WHAT TO PRODUCE — Although the entries contain pictures, the copy should hold only their exact text.

LISTED ENTRIES —
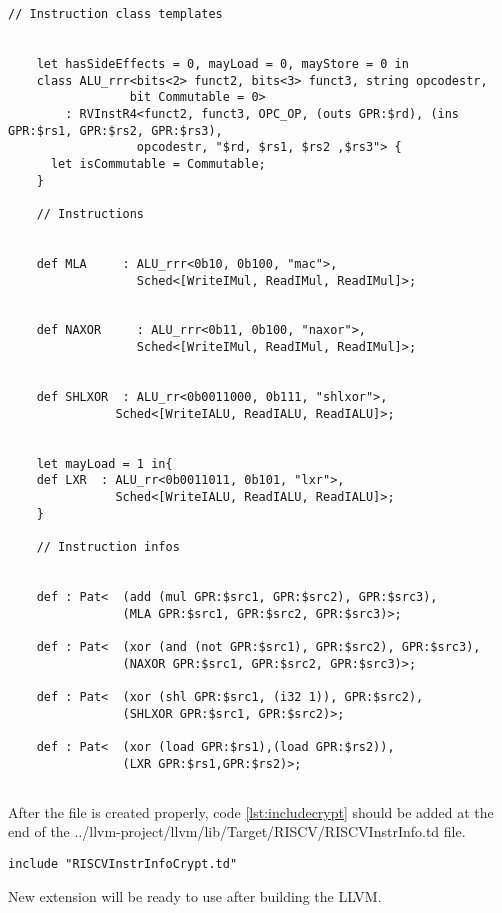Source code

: \begin{lstlisting}[caption={RISCVInstrInfoCrypt.td file},label={lst:crypt_file}]
	// Instruction class templates
	

	let hasSideEffects = 0, mayLoad = 0, mayStore = 0 in
	class ALU_rrr<bits<2> funct2, bits<3> funct3, string opcodestr,
				 bit Commutable = 0>
		: RVInstR4<funct2, funct3, OPC_OP, (outs GPR:$rd), (ins GPR:$rs1, GPR:$rs2, GPR:$rs3),
				  opcodestr, "$rd, $rs1, $rs2 ,$rs3"> {
	  let isCommutable = Commutable;
	}
	
	// Instructions
	
	
	def MLA     : ALU_rrr<0b10, 0b100, "mac">,
				  Sched<[WriteIMul, ReadIMul, ReadIMul]>;
	
	
	def NAXOR     : ALU_rrr<0b11, 0b100, "naxor">,
				  Sched<[WriteIMul, ReadIMul, ReadIMul]>;
	
	
	def SHLXOR  : ALU_rr<0b0011000, 0b111, "shlxor">,
			   Sched<[WriteIALU, ReadIALU, ReadIALU]>;
	
	
	let mayLoad = 1 in{
	def LXR  : ALU_rr<0b0011011, 0b101, "lxr">,
			   Sched<[WriteIALU, ReadIALU, ReadIALU]>;
	}
	
	// Instruction infos
	
	
	def : Pat<  (add (mul GPR:$src1, GPR:$src2), GPR:$src3),
				(MLA GPR:$src1, GPR:$src2, GPR:$src3)>;
	
	def : Pat<  (xor (and (not GPR:$src1), GPR:$src2), GPR:$src3),
				(NAXOR GPR:$src1, GPR:$src2, GPR:$src3)>;
	
	def : Pat<  (xor (shl GPR:$src1, (i32 1)), GPR:$src2),
				(SHLXOR GPR:$src1, GPR:$src2)>;
	
	def : Pat<  (xor (load GPR:$rs1),(load GPR:$rs2)),
				(LXR GPR:$rs1,GPR:$rs2)>;
	
\end{lstlisting}

After the file is created properly, code \ref{lst:includecrypt} should be added at the end of the ../llvm-project/llvm/lib/Target/RISCV/RISCVInstrInfo.td file.
\begin{lstlisting}[caption={Include line},label={lst:includecrypt}]
include "RISCVInstrInfoCrypt.td"
\end{lstlisting}
New extension will be ready to use after building the LLVM.
\newpage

RESULT OF THE EXERCISE —
Source code

: \begin{lstlisting}[caption={RISCVInstrInfoCrypt.td file},label={lst:crypt_file}]
	// Instruction class templates
	

	let hasSideEffects = 0, mayLoad = 0, mayStore = 0 in
	class ALU_rrr<bits<2> funct2, bits<3> funct3, string opcodestr,
				 bit Commutable = 0>
		: RVInstR4<funct2, funct3, OPC_OP, (outs GPR:$rd), (ins GPR:$rs1, GPR:$rs2, GPR:$rs3),
				  opcodestr, "$rd, $rs1, $rs2 ,$rs3"> {
	  let isCommutable = Commutable;
	}
	
	// Instructions
	
	
	def MLA     : ALU_rrr<0b10, 0b100, "mac">,
				  Sched<[WriteIMul, ReadIMul, ReadIMul]>;
	
	
	def NAXOR     : ALU_rrr<0b11, 0b100, "naxor">,
				  Sched<[WriteIMul, ReadIMul, ReadIMul]>;
	
	
	def SHLXOR  : ALU_rr<0b0011000, 0b111, "shlxor">,
			   Sched<[WriteIALU, ReadIALU, ReadIALU]>;
	
	
	let mayLoad = 1 in{
	def LXR  : ALU_rr<0b0011011, 0b101, "lxr">,
			   Sched<[WriteIALU, ReadIALU, ReadIALU]>;
	}
	
	// Instruction infos
	
	
	def : Pat<  (add (mul GPR:$src1, GPR:$src2), GPR:$src3),
				(MLA GPR:$src1, GPR:$src2, GPR:$src3)>;
	
	def : Pat<  (xor (and (not GPR:$src1), GPR:$src2), GPR:$src3),
				(NAXOR GPR:$src1, GPR:$src2, GPR:$src3)>;
	
	def : Pat<  (xor (shl GPR:$src1, (i32 1)), GPR:$src2),
				(SHLXOR GPR:$src1, GPR:$src2)>;
	
	def : Pat<  (xor (load GPR:$rs1),(load GPR:$rs2)),
				(LXR GPR:$rs1,GPR:$rs2)>;
	
\end{lstlisting}

After the file is created properly, code \ref{lst:includecrypt} should be added at the end of the ../llvm-project/llvm/lib/Target/RISCV/RISCVInstrInfo.td file.
\begin{lstlisting}[caption={Include line},label={lst:includecrypt}]
include "RISCVInstrInfoCrypt.td"
\end{lstlisting}
New extension will be ready to use after building the LLVM.
\newpage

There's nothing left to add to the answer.